» WHAT NEEDS TO BE DONE: Your job is to print, exactly, the lines in the data below from the line with "Using the standard" through the line with "x]\) (\(4\times3\)). Show", both included, and to omit any picture.

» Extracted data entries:
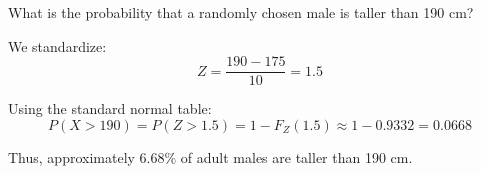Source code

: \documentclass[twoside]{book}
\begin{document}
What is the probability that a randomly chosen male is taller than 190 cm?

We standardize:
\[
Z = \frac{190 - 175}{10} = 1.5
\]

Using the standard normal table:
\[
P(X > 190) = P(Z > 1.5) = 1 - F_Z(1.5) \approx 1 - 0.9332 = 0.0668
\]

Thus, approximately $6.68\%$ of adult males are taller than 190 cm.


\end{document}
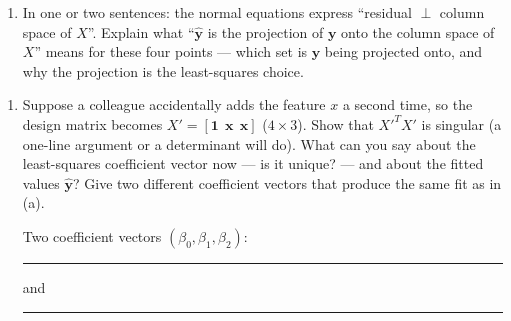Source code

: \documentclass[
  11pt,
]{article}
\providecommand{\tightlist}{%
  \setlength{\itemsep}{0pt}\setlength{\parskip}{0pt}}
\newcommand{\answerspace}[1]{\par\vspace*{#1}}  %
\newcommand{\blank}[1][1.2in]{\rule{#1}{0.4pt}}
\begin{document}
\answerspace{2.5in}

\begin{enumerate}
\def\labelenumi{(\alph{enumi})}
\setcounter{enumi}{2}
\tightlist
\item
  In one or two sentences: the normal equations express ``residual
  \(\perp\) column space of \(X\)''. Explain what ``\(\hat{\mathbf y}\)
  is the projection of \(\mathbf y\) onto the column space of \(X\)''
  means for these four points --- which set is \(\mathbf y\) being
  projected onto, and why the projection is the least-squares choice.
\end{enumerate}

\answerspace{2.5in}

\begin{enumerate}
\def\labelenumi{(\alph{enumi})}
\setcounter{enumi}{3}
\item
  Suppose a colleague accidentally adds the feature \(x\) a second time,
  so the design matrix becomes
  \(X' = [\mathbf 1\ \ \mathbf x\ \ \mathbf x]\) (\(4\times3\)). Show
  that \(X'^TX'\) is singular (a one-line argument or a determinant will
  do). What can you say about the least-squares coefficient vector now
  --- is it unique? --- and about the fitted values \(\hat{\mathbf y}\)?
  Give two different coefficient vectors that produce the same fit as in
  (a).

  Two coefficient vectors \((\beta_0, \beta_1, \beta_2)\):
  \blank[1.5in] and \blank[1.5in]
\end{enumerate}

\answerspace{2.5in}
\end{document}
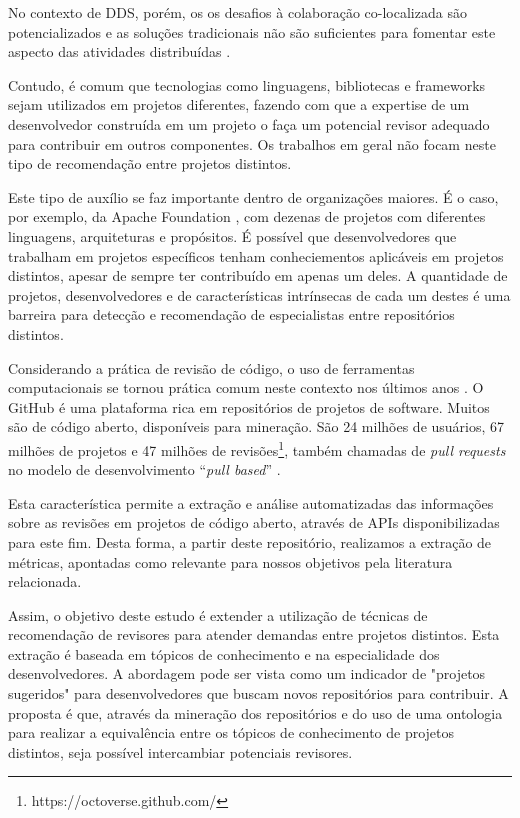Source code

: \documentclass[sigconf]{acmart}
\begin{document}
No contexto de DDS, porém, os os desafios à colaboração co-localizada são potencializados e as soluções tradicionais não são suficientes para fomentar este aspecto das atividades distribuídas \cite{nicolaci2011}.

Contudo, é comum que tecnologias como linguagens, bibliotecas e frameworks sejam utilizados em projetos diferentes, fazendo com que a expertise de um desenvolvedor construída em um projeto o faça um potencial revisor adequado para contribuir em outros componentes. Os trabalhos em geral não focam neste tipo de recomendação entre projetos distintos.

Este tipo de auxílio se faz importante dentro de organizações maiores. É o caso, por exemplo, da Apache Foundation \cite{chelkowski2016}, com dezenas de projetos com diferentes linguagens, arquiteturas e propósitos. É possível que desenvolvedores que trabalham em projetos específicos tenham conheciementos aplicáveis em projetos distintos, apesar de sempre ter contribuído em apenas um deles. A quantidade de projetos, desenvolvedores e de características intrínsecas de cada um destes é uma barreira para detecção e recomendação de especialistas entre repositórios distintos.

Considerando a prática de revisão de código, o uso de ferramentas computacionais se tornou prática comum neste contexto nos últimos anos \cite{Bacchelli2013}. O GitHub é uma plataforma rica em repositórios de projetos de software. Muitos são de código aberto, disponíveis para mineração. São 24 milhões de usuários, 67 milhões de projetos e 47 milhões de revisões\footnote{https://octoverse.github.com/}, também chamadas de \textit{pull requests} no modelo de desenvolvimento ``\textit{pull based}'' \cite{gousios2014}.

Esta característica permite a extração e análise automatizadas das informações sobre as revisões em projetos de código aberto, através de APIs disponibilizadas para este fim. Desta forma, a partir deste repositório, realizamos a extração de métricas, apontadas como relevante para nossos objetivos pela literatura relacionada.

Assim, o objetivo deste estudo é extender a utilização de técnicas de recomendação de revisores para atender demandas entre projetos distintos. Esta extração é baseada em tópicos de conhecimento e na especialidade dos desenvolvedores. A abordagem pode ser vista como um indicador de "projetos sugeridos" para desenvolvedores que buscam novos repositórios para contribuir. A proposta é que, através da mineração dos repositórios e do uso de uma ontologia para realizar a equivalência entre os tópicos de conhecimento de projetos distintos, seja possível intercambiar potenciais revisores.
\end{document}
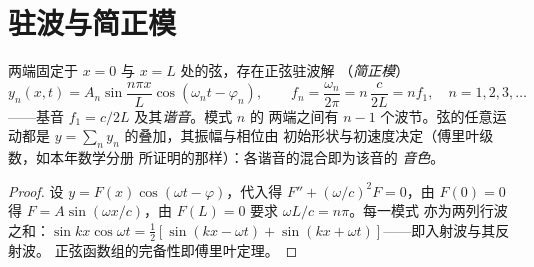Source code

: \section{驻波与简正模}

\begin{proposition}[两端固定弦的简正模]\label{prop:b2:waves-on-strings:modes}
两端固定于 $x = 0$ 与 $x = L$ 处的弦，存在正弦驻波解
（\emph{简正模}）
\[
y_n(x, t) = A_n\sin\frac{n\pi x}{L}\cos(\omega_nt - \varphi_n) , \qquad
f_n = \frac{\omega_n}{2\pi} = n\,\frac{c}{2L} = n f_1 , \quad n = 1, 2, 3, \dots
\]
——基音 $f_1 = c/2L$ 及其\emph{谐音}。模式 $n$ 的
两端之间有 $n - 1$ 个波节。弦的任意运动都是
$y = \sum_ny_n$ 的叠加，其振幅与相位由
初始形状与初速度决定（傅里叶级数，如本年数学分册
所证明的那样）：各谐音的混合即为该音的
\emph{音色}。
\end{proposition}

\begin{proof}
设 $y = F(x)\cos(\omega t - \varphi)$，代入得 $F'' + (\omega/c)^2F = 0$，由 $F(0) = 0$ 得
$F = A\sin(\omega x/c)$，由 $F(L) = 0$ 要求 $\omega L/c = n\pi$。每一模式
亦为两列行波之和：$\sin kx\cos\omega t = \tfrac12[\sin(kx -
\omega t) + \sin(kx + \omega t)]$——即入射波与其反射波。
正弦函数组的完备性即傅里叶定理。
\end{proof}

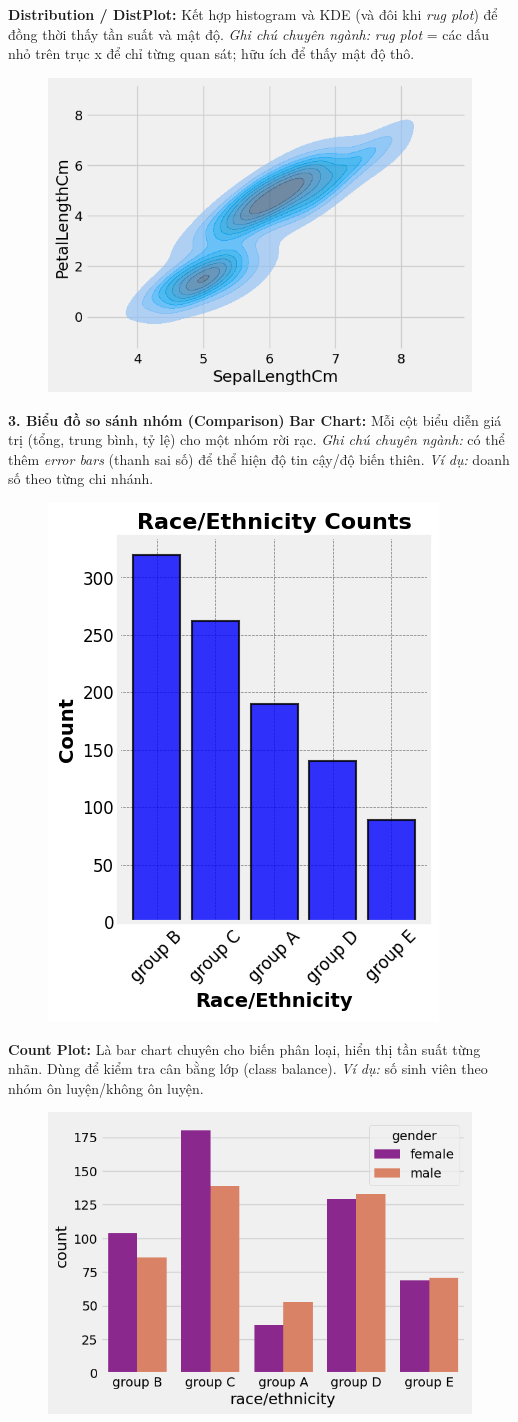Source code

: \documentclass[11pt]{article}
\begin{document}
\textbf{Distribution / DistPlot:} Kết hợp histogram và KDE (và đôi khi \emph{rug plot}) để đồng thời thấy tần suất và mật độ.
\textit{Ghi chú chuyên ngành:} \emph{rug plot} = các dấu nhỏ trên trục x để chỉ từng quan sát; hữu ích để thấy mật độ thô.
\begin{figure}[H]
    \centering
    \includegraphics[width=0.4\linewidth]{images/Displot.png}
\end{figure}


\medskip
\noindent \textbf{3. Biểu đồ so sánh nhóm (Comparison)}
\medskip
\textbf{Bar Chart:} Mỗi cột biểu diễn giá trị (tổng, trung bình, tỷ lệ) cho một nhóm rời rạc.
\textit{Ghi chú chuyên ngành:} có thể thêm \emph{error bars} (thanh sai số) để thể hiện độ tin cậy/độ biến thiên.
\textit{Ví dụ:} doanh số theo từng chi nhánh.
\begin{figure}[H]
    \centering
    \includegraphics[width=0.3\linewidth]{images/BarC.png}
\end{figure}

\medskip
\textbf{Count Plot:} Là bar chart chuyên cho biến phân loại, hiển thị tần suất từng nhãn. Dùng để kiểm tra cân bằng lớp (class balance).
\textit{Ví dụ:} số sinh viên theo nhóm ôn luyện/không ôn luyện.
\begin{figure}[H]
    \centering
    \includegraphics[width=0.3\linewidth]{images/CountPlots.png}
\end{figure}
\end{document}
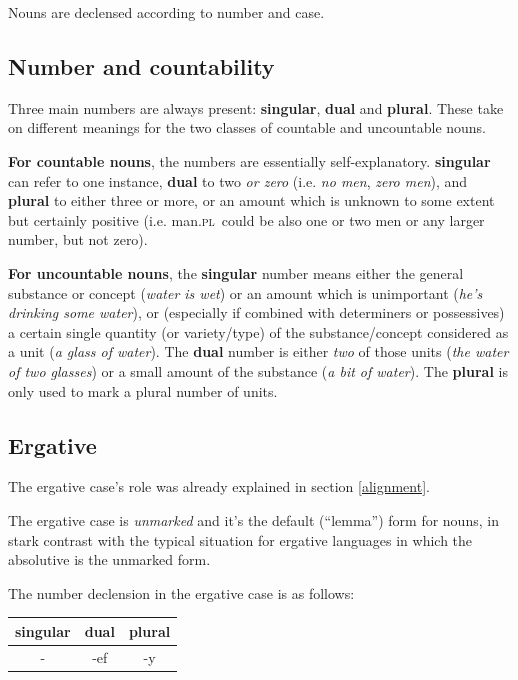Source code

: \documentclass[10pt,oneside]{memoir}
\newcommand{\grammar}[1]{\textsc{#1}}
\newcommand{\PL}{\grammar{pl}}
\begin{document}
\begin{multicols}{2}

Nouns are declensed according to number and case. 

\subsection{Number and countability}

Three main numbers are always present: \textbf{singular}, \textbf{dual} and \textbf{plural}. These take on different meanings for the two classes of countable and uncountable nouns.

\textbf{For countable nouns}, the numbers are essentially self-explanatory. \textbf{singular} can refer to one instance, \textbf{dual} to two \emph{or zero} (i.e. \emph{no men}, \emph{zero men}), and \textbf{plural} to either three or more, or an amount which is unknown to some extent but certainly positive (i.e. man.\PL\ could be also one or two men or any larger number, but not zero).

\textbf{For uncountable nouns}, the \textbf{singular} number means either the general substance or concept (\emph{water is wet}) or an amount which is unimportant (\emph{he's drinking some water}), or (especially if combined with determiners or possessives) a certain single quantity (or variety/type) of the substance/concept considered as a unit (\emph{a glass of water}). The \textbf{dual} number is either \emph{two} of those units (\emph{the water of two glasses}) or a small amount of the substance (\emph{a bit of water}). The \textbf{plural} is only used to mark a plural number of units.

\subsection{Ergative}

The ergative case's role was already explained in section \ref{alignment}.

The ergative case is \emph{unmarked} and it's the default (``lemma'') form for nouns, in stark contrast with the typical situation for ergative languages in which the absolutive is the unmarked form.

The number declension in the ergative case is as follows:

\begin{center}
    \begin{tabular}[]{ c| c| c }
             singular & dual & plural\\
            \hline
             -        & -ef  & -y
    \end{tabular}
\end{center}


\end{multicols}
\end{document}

» RESULT:
Using the standard normal table:
\[
P(X > 190) = P(Z > 1.5) = 1 - F_Z(1.5) \approx 1 - 0.9332 = 0.0668
\]

Thus, approximately $6.68\%$ of adult males are taller than 190 cm.


\end{document}
Source code

: \documentclass[
  11pt,
]{article}
\providecommand{\tightlist}{%
  \setlength{\itemsep}{0pt}\setlength{\parskip}{0pt}}
\newcommand{\answerspace}[1]{\par\vspace*{#1}}  %
\newcommand{\blank}[1][1.2in]{\rule{#1}{0.4pt}}
\begin{document}
\answerspace{2.5in}

\begin{enumerate}
\def\labelenumi{(\alph{enumi})}
\setcounter{enumi}{2}
\tightlist
\item
  In one or two sentences: the normal equations express ``residual
  \(\perp\) column space of \(X\)''. Explain what ``\(\hat{\mathbf y}\)
  is the projection of \(\mathbf y\) onto the column space of \(X\)''
  means for these four points --- which set is \(\mathbf y\) being
  projected onto, and why the projection is the least-squares choice.
\end{enumerate}

\answerspace{2.5in}

\begin{enumerate}
\def\labelenumi{(\alph{enumi})}
\setcounter{enumi}{3}
\item
  Suppose a colleague accidentally adds the feature \(x\) a second time,
  so the design matrix becomes
  \(X' = [\mathbf 1\ \ \mathbf x\ \ \mathbf x]\) (\(4\times3\)). Show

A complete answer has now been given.